Stephen! Der attraktive blonde Stephen, der endlich Sonne in ihr behütetes, aber einsames Leben gebracht hatte! Er war der erste Mann, der es wagte, ihr den Hof zu machen, obwohl ihr Bruder gedroht hatte, jeden zu töten, der ihr vor einer offiziellen Verlobung zu nahe kam. Morvans imposante Statur und sein Waffengeschick sorgten dafür, dass diese Warnung ernst genommen wurde: im Gegensatz zu den anderen Mädchen bei Hofe hatte Christiana keine Verehrer. Immerhin brauchte Morvan sie nicht vor Mitgiftjägern zu beschützen, denn es gab keine Mitgift ... Das schien Stephen jedoch nicht zu stören. Er liebte sie eben, das hatte er oft genug glaubhaft beteuert.

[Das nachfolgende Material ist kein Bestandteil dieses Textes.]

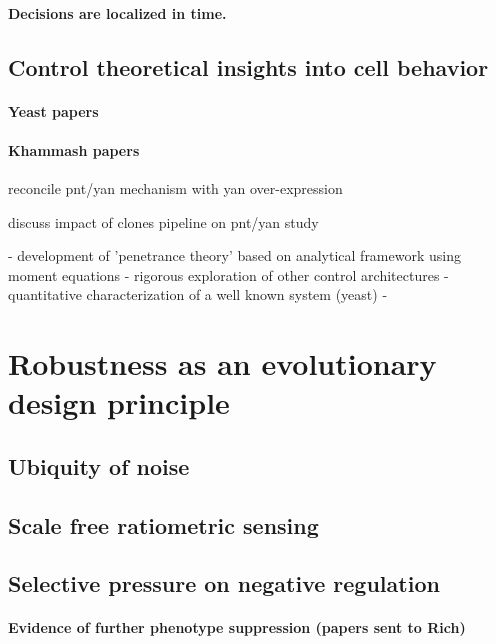 		\paragraph{Decisions are localized in time.}
	\subsection{Control theoretical insights into cell behavior}
		\paragraph{Yeast papers}
		\paragraph{Khammash papers}



reconcile pnt/yan mechanism with yan over-expression

discuss impact of clones pipeline on pnt/yan study


- development of 'penetrance theory' based on analytical framework using moment equations
- rigorous exploration of other control architectures
- quantitative characterization of a well known system (yeast)
- 


\section{Robustness as an evolutionary design principle}

	\subsection{Ubiquity of noise}	
	
	\subsection{Scale free ratiometric sensing}
	
	\subsection{Selective pressure on negative regulation}
	
		\paragraph{Evidence of further phenotype suppression (papers sent to Rich)}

Lady Idonia hatte Christiana und den unerschrockenen Ritter im Bett ertappt, und jetzt wollte der König sein Mündel mit dieser demütigenden Ehe bestrafen. Aber das würde sie nicht hinnehmen! Und der alte Kaufmann würde sie bestimmt auch nicht mehr heiraten wollen, wenn er erfuhr, dass der König ihn nur benutzte.
Christiana und Thomas folgten dem blonden Lehrling, den sie im Laden aus dem Bett geholt hatten und der sich bereit erklärt hatte, sie zum Haus seines Meisters zu bringen. Er führte sie am Rathaus vorbei, blieb vor einem Torbogen stehen und klopfte leise an.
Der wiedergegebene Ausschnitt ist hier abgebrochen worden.